Among the entries below, find the line with "obj. GetNormal ()|" and the line with "Density Integration using". Return exactly those lines and every line between them, but no pictures.

[Recorded data]
■ ■ ■ ■ ■
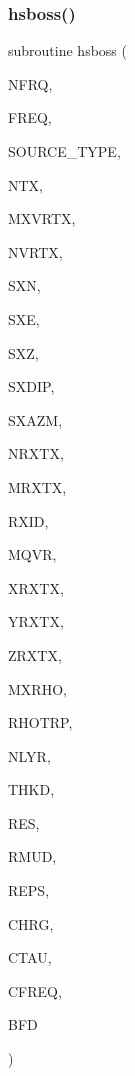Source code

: \subsubsection{\texorpdfstring{hsboss()}{hsboss()}}
{\footnotesize\ttfamily subroutine hsboss (\begin{DoxyParamCaption}\item[{integer}]{N\+F\+RQ,  }\item[{real, dimension(nfrq)}]{F\+R\+EQ,  }\item[{integer}]{S\+O\+U\+R\+C\+E\+\_\+\+T\+Y\+PE,  }\item[{integer}]{N\+TX,  }\item[{integer}]{M\+X\+V\+R\+TX,  }\item[{integer, dimension(ntx)}]{N\+V\+R\+TX,  }\item[{real, dimension (mxvrtx,ntx)}]{S\+XN,  }\item[{real, dimension (mxvrtx,ntx)}]{S\+XE,  }\item[{real, dimension (ntx)}]{S\+XZ,  }\item[{real, dimension (ntx)}]{S\+X\+D\+IP,  }\item[{real, dimension (ntx)}]{S\+X\+A\+ZM,  }\item[{integer, dimension(ntx)}]{N\+R\+X\+TX,  }\item[{integer}]{M\+R\+X\+TX,  }\item[{integer, dimension(mrxtx,ntx)}]{R\+X\+ID,  }\item[{integer}]{M\+Q\+VR,  }\item[{real, dimension(mrxtx,ntx,mqvr)}]{X\+R\+X\+TX,  }\item[{real, dimension(mrxtx,ntx,mqvr)}]{Y\+R\+X\+TX,  }\item[{real, dimension(mrxtx,ntx)}]{Z\+R\+X\+TX,  }\item[{integer}]{M\+X\+R\+HO,  }\item[{real, dimension(mxrho)}]{R\+H\+O\+T\+RP,  }\item[{integer}]{N\+L\+YR,  }\item[{real(kind=ql), dimension(nlyr)}]{T\+H\+KD,  }\item[{real, dimension (nlyr)}]{R\+ES,  }\item[{real(kind=ql), dimension(0\+:nlyr)}]{R\+M\+UD,  }\item[{real, dimension (nlyr)}]{R\+E\+PS,  }\item[{real, dimension (nlyr)}]{C\+H\+RG,  }\item[{real, dimension (nlyr)}]{C\+T\+AU,  }\item[{real, dimension (nlyr)}]{C\+F\+R\+EQ,  }\item[{complex, dimension(nfrq,mrxtx,ntx,3)}]{B\+FD }\end{DoxyParamCaption})}


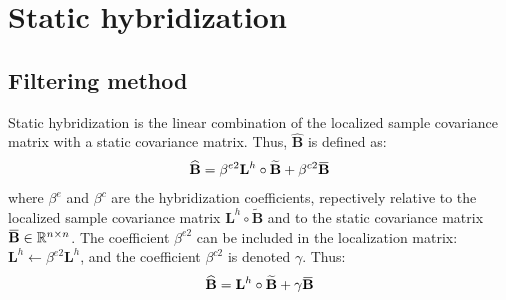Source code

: \documentclass[12pt]{scrartcl}
\newcommand{\overbar}[1]{\mkern 1.5mu\overline{\mkern-1.5mu#1\mkern-1.5mu}\mkern 1.5mu}
\begin{document}
\clearpage

\section{Static hybridization}

\subsection{Filtering method}
Static hybridization is the linear combination of the localized sample covariance matrix with a static covariance matrix. Thus, $\widehat{\mathbf{B}}$ is defined as:
\begin{align}
\widehat{\mathbf{B}} = \beta^{e2} \mathbf{L}^h \circ \widetilde{\mathbf{B}} + \beta^{c2} \overbar{\mathbf{B}}
\end{align}
where $\beta^e$ and $\beta^c$ are the hybridization coefficients, repectively relative to the localized sample covariance matrix $\mathbf{L}^h \circ \widetilde{\mathbf{B}}$ and to the static covariance matrix $\overbar{\mathbf{B}} \in \mathbb{R}^{n \times n}$. The coefficient $\beta^{e2}$ can be included in the localization matrix: $\mathbf{L}^h \leftarrow \beta^{e2} \mathbf{L}^h$, and the coefficient $\beta^{c2}$ is denoted $\gamma$. Thus:
\begin{align}
\widehat{\mathbf{B}} = \mathbf{L}^h \circ \widetilde{\mathbf{B}} + \gamma \overbar{\mathbf{B}}
\end{align}
\end{document}
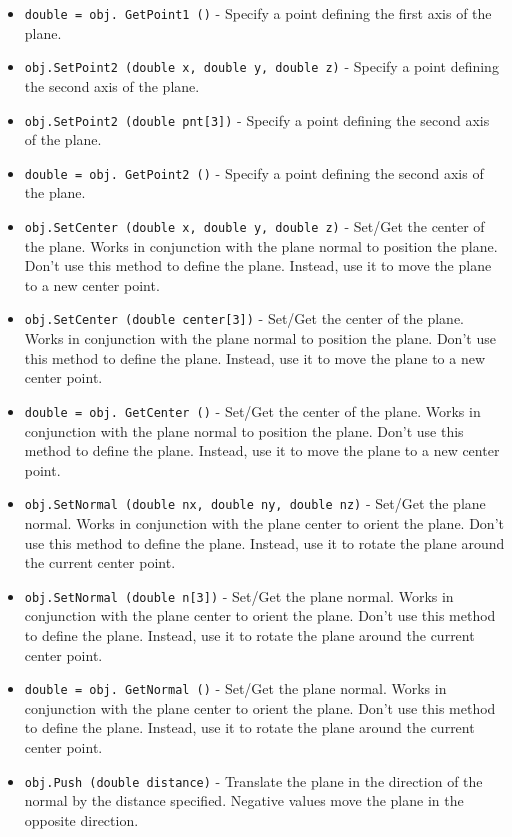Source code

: \begin{itemize}
\item  \verb|double = obj. GetPoint1 ()| -  Specify a point defining the first axis of the plane.

\item  \verb|obj.SetPoint2 (double x, double y, double z)| -  Specify a point defining the second axis of the plane.

\item  \verb|obj.SetPoint2 (double pnt[3])| -  Specify a point defining the second axis of the plane.

\item  \verb|double = obj. GetPoint2 ()| -  Specify a point defining the second axis of the plane.

\item  \verb|obj.SetCenter (double x, double y, double z)| -  Set/Get the center of the plane. Works in conjunction with the plane 
 normal to position the plane. Don't use this method to define the plane.
 Instead, use it to move the plane to a new center point.

\item  \verb|obj.SetCenter (double center[3])| -  Set/Get the center of the plane. Works in conjunction with the plane 
 normal to position the plane. Don't use this method to define the plane.
 Instead, use it to move the plane to a new center point.

\item  \verb|double = obj. GetCenter ()| -  Set/Get the center of the plane. Works in conjunction with the plane 
 normal to position the plane. Don't use this method to define the plane.
 Instead, use it to move the plane to a new center point.

\item  \verb|obj.SetNormal (double nx, double ny, double nz)| -  Set/Get the plane normal. Works in conjunction with the plane center to
 orient the plane. Don't use this method to define the plane. Instead, use
 it to rotate the plane around the current center point.

\item  \verb|obj.SetNormal (double n[3])| -  Set/Get the plane normal. Works in conjunction with the plane center to
 orient the plane. Don't use this method to define the plane. Instead, use
 it to rotate the plane around the current center point.

\item  \verb|double = obj. GetNormal ()| -  Set/Get the plane normal. Works in conjunction with the plane center to
 orient the plane. Don't use this method to define the plane. Instead, use
 it to rotate the plane around the current center point.

\item  \verb|obj.Push (double distance)| -  Translate the plane in the direction of the normal by the
 distance specified.  Negative values move the plane in the
 opposite direction.

\end{itemize}
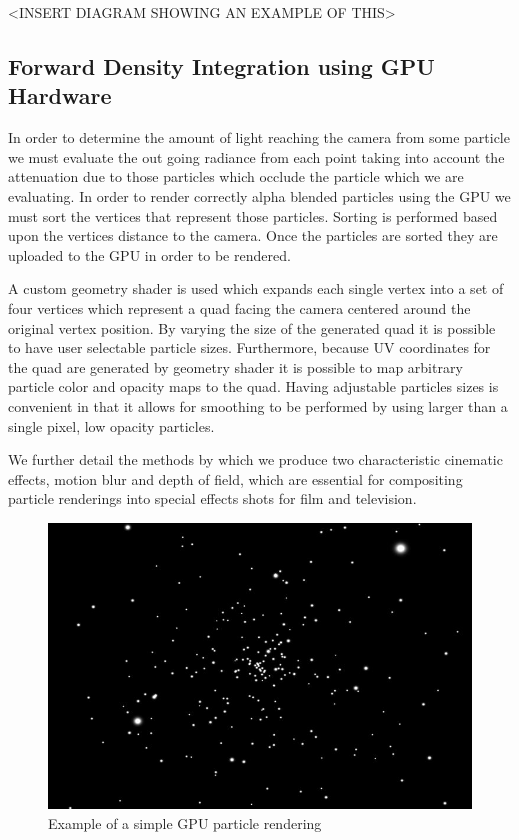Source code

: \documentclass{article}
\begin{document}
<INSERT DIAGRAM SHOWING AN EXAMPLE OF THIS>

\subsection{Forward Density Integration using GPU Hardware}

In order to determine the amount of light reaching the camera from some particle we must evaluate the out going radiance from each point taking into account the attenuation due to those particles which occlude the particle which we are evaluating. In order to render correctly alpha blended particles using the GPU we must sort the vertices that represent those particles. Sorting is performed based upon the vertices distance to the camera. Once the particles are sorted they are uploaded to the GPU in order to be rendered. 

A custom geometry shader is used which expands each single vertex into a set of four vertices which represent a quad facing the camera centered around the original vertex position. By varying the size of the generated quad it is possible to have user selectable particle sizes. Furthermore, because UV coordinates for the quad are generated by geometry shader it is possible to map arbitrary particle color and opacity maps to the quad. Having adjustable particles sizes is convenient in that it allows for smoothing to be performed by using larger than a single pixel, low opacity particles.

We further detail the methods by which we produce two characteristic cinematic effects, motion blur and depth of field, which are essential for compositing particle renderings into special effects shots for film and television.

\begin{figure}[h!]
	\centering
	\includegraphics[scale=0.5]{Images/FuryBasic}
	\caption{Example of a simple GPU particle rendering}
\end{figure}
\end{document}
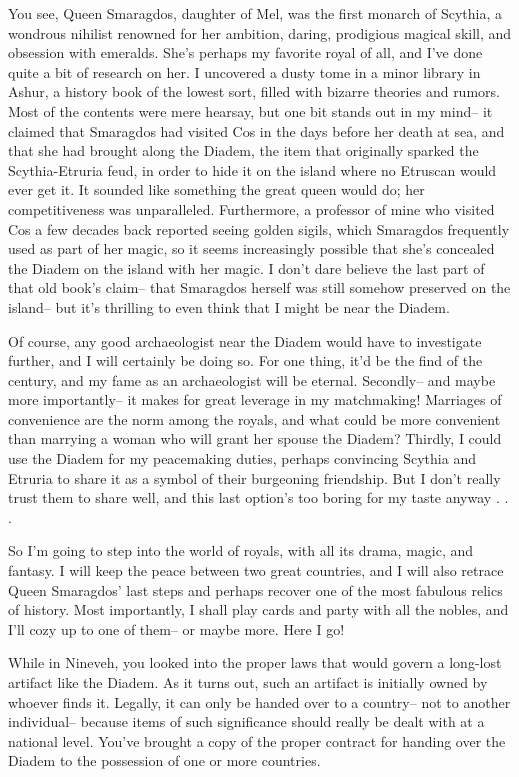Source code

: \documentclass[char]{Kos}
\begin{document}
You see, Queen Smaragdos, daughter of Mel, was the first monarch of Scythia, a wondrous nihilist renowned for her ambition, daring, prodigious magical skill, and obsession with emeralds. She's perhaps my favorite royal of all, and I've done quite a bit of research on her. I uncovered a dusty tome in a minor library in Ashur, a history book of the lowest sort, filled with bizarre theories and rumors. Most of the contents were mere hearsay, but one bit stands out in my mind-- it claimed that Smaragdos had visited Cos in the days before her death at sea, and that she had brought along the Diadem, the item that originally sparked the Scythia-Etruria feud, in order to hide it on the island where no Etruscan would ever get it. It sounded like something the great queen would do; her competitiveness was unparalleled. Furthermore, a professor of mine who visited Cos a few decades back reported seeing golden sigils, which Smaragdos frequently used as part of her magic, so it seems increasingly possible that she's concealed the Diadem on the island with her magic. I don't dare believe the last part of that old book's claim-- that Smaragdos herself was still somehow preserved on the island-- but it's thrilling to even think that I might be near the Diadem.

Of course, any good archaeologist near the Diadem would have to investigate further, and I will certainly be doing so. For one thing, it'd be the find of the century, and my fame as an archaeologist will be eternal. Secondly-- and maybe more importantly-- it makes for great leverage in my matchmaking! Marriages of convenience are the norm among the royals, and what could be more convenient than marrying a woman who will grant her spouse the Diadem? Thirdly, I could use the Diadem for my peacemaking duties, perhaps convincing Scythia and Etruria to share it as a symbol of their burgeoning friendship. But I don't really trust them to share well, and this last option's too boring for my taste anyway . . .

So I'm going to step into the world of royals, with all its drama, magic, and fantasy. I will keep the peace between two great countries, and I will also retrace Queen Smaragdos' last steps and perhaps recover one of the most fabulous relics of history. Most importantly, I shall play cards and party with all the nobles, and I'll cozy up to one of them-- or maybe more. Here I go!

\begin{itemz}[Notes]
  \item While in Nineveh, you looked into the proper laws that would govern a long-lost artifact like the Diadem. As it turns out, such an artifact is initially owned by whoever finds it. Legally, it can only be handed over to a country-- not to another individual-- because items of such significance should really be dealt with at a national level. You've brought a copy of the proper contract for handing over the Diadem to the possession of one or more countries.
  \end{itemz}
\end{document}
■ ■ ■ ■ ■
** Reply to the task **
\item  \verb|double = obj. GetNormal ()| -  Set/Get the plane normal. Works in conjunction with the plane center to
 orient the plane. Don't use this method to define the plane. Instead, use
 it to rotate the plane around the current center point.

\item  \verb|obj.Push (double distance)| -  Translate the plane in the direction of the normal by the
 distance specified.  Negative values move the plane in the
 opposite direction.

\end{itemize}
Source code

: \documentclass{article}
\begin{document}
<INSERT DIAGRAM SHOWING AN EXAMPLE OF THIS>

\subsection{Forward Density Integration using GPU Hardware}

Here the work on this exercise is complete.